One encounters these blockages and then an emotion or memory or what-have-you makes its way into one’s conscious perception. As far as I understand the buddhist thought on the matter, one is to let these thoughts and emotions bubble to the surface (so to speak) acknowledge them, but not hold onto them or self identify with them. To release them. Once a blockage has been removed, one can continue with the scan until more blockages reveal themselves.
I understand this process as neuroplasticity at work. Re-wiring one’s nervous system so as to iron out the kinks that do not serve one well. If one has old painful/traumatic memories they can manifest themselves as physical tension/pain. I see this regularly in my work as a massage therapist.
And so with this theory in mind, back to where I started. My partner poked fun at me and it directly hit a Saṅkhāra/emotional trigger/Maleficent Neural Network. And with the feeling of this, I pleaded, “Don’t. Please Stop. I can’t handle that. I’m going to…” And a ball welled up in my throat and the waterworks started.

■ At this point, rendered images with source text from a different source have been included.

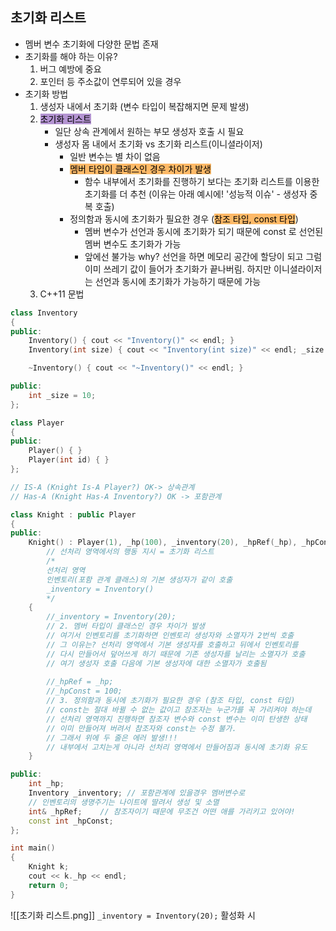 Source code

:## 초기화 리스트
- 멤버 변수 초기화에 다양한 문법 존재
- 초기화를 해야 하는 이유?
	1. 버그 예방에 중요
	2. 포인터 등 주소값이 연루되어 있을 경우
- 초기화 방법
	1. 생성자 내에서 초기화 (변수 타입이 복잡해지면 문제 발생)
	2. <mark style="background: #824CB496;">초기화 리스트</mark>
		- 일단 상속 관계에서 원하는 부모 생성자 호출 시 필요
		- 생성자 몸 내에서 초기화  vs  초기화 리스트(이니셜라이저)
			- 일반 변수는 별 차이 없음
			- <mark style="background: #FFAB45CF;">멤버 타입이 클래스인 경우 차이가 발생</mark>
				- 함수 내부에서 초기화를 진행하기 보다는 초기화 리스트를 이용한 초기화를 더 추천 (이유는 아래 예시에! '성능적 이슈' - 생성자 중복 호출)
			- 정의함과 동시에 초기화가 필요한 경우 (<mark style="background: #FFAB45CF;">참조 타입, const 타입</mark>)
				- 멤버 변수가 선언과 동시에 초기화가 되기 때문에 const 로 선언된 멤버 변수도 초기화가 가능
				- 앞에선 불가능 why? 선언을 하면 메모리 공간에 할당이 되고 그럼 이미 쓰레기 값이 들어가 초기화가 끝나버림. 하지만 이니셜라이저는 선언과 동시에 초기화가 가능하기 때문에 가능
	3. C++11 문법


```cpp
class Inventory
{
public:
	Inventory() { cout << "Inventory()" << endl; }
	Inventory(int size) { cout << "Inventory(int size)" << endl; _size = size;  }

	~Inventory() { cout << "~Inventory()" << endl; }

public:
	int _size = 10;
};

class Player
{
public:
	Player() { }
	Player(int id) { }
};

// IS-A (Knight Is-A Player?) OK-> 상속관계
// Has-A (Knight Has-A Inventory?) OK -> 포함관계

class Knight : public Player
{
public:
	Knight() : Player(1), _hp(100), _inventory(20), _hpRef(_hp), _hpConst(100)
		// 선처리 영역에서의 행동 지시 = 초기화 리스트
		/*
		선처리 영역
		인벤토리(포함 관계 클래스)의 기본 생성자가 같이 호출 
		_inventory = Inventory()
		*/
	{
		//_inventory = Inventory(20);
		// 2. 멤버 타입이 클래스인 경우 차이가 발생
		// 여기서 인벤토리를 초기화하면 인벤토리 생성자와 소멸자가 2번씩 호출
		// 그 이유는? 선처리 영역에서 기본 생성자를 호출하고 뒤에서 인벤토리를
		// 다시 만들어서 덮어쓰게 하기 때문에 기존 생성자를 날리는 소멸자가 호출
		// 여기 생성자 호출 다음에 기본 생성자에 대한 소멸자가 호출됨
		
		//_hpRef = _hp;
		//_hpConst = 100;
		// 3. 정의함과 동시에 초기화가 필요한 경우 (참조 타입, const 타입)
		// const는 절대 바뀔 수 없는 값이고 참조자는 누군가를 꼭 가리켜야 하는데
		// 선처리 영역까지 진행하면 참조자 변수와 const 변수는 이미 탄생한 상태
		// 이미 만들어져 버려서 참조자와 const는 수정 불가.
		// 그래서 위에 두 줄은 에러 발생!!!
		// 내부에서 고치는게 아니라 선처리 영역에서 만들어짐과 동시에 초기화 유도
	}

public:
	int _hp;
	Inventory _inventory; // 포함관계에 있을경우 멤버변수로
	// 인벤토리의 생명주기는 나이트에 딸려서 생성 및 소멸
	int& _hpRef;	// 참조자이기 때문에 무조건 어떤 애를 가리키고 있어야!
	const int _hpConst;
};

int main()
{
	Knight k;
	cout << k._hp << endl;
	return 0;
}
```
![[초기화 리스트.png]]  `_inventory = Inventory(20);` 활성화 시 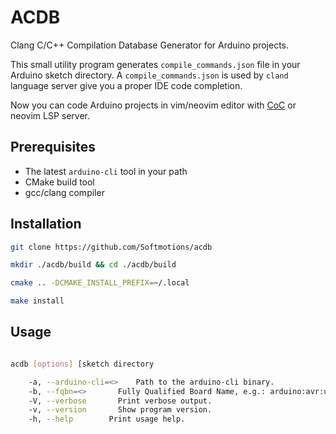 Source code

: # ACDB

Clang C/C++ Compilation Database Generator for Arduino projects.

This small utility program generates `compile_commands.json` file in your Arduino sketch directory.
A `compile_commands.json` is used by `cland` language server give you a proper IDE code completion.

Now you can code Arduino projects in vim/neovim editor with [CoC](https://github.com/neoclide/coc.nvim) or neovim LSP server.

## Prerequisites

* The latest `arduino-cli` tool in your path
* CMake build tool
* gcc/clang compiler

## Installation

```sh
git clone https://github.com/Softmotions/acdb

mkdir ./acdb/build && cd ./acdb/build

cmake .. -DCMAKE_INSTALL_PREFIX=~/.local

make install
```

## Usage

```sh

acdb [options] [sketch directory

	-a, --arduino-cli=<>	Path to the arduino-cli binary.
	-b, --fqbn=<>		Fully Qualified Board Name, e.g.: arduino:avr:uno
	-V, --verbose		Print verbose output.
	-v, --version		Show program version.
	-h, --help		  Print usage help.
```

I was bullied at various times throughout elementary and highschool. This bullying has had a pretty profound impact on the way I am in the world. The way I interact with others, the way I inhabit my body. I’ve never really conceptualized myself as a survivor of trauma. But I’ve begun to see that that conceptualization has the potential to be a step towards truly healing the scars that have been left behind by the trauma I’ve sustained.
My body is riddled with emotional bullets. They’re tangled nerves holding onto memories of vicious verbal and emotional attacks by children and adolescents with a keen sense for identifying vulnerability and jumping on it.
I hold back from saying so much so often because of the fear of attacks. So many thoughts, jokes, insights go unexpressed because I’m “shy.” Which, in my case, is to say that self expression in many of my formative years was met with ridicule and I learned to keep my mouth shut. I’m so slow to open certain aspects of my true personality when I’m around new people. I find myself after being in a relationship for almost 20 months only now being open with certain aspects of my personality.
I took my conscious awareness directly into the wounds and a painful, painful release occurs. Almost unable to breathe until it becomes absolutely essential for survival. Clenching and releasing simultaneously. Fully inhabiting those Maleficent Neural Networks. It felt like what I’ve seen as Hollywood representations of what an exorcism looks like. Relinquishing conscious control of my nervous system, let my motor nerves do what they will. I’m undoing a Maleficent Neural Network. Severing synapses. Axons aligned with dendrites for years are being told to relinquish their affinity for each other.
This is an intense experience for the body, but it is therapy. It is undoing damage. I hesitate to call it “non-invasive surgery” simply because there is no cutting with a surgical instrument in the traditional sense. Here the mind serves as scalpel. “Cutting” is an approximation since on a physical level the connections of an Maleficent Neural Network are never actually touching. “Sever” seems a term which more precisely portrays the operation.
All of this to say, I’m making progress. Both in my healing of past trauma including the present day effects of said trauma, and in my conceptualization of the process at play.
I don’t want there to be such a profound disconnect between my represented facade and my true self. I want to express my true self at all times, unhindered by this learned fear of doing so.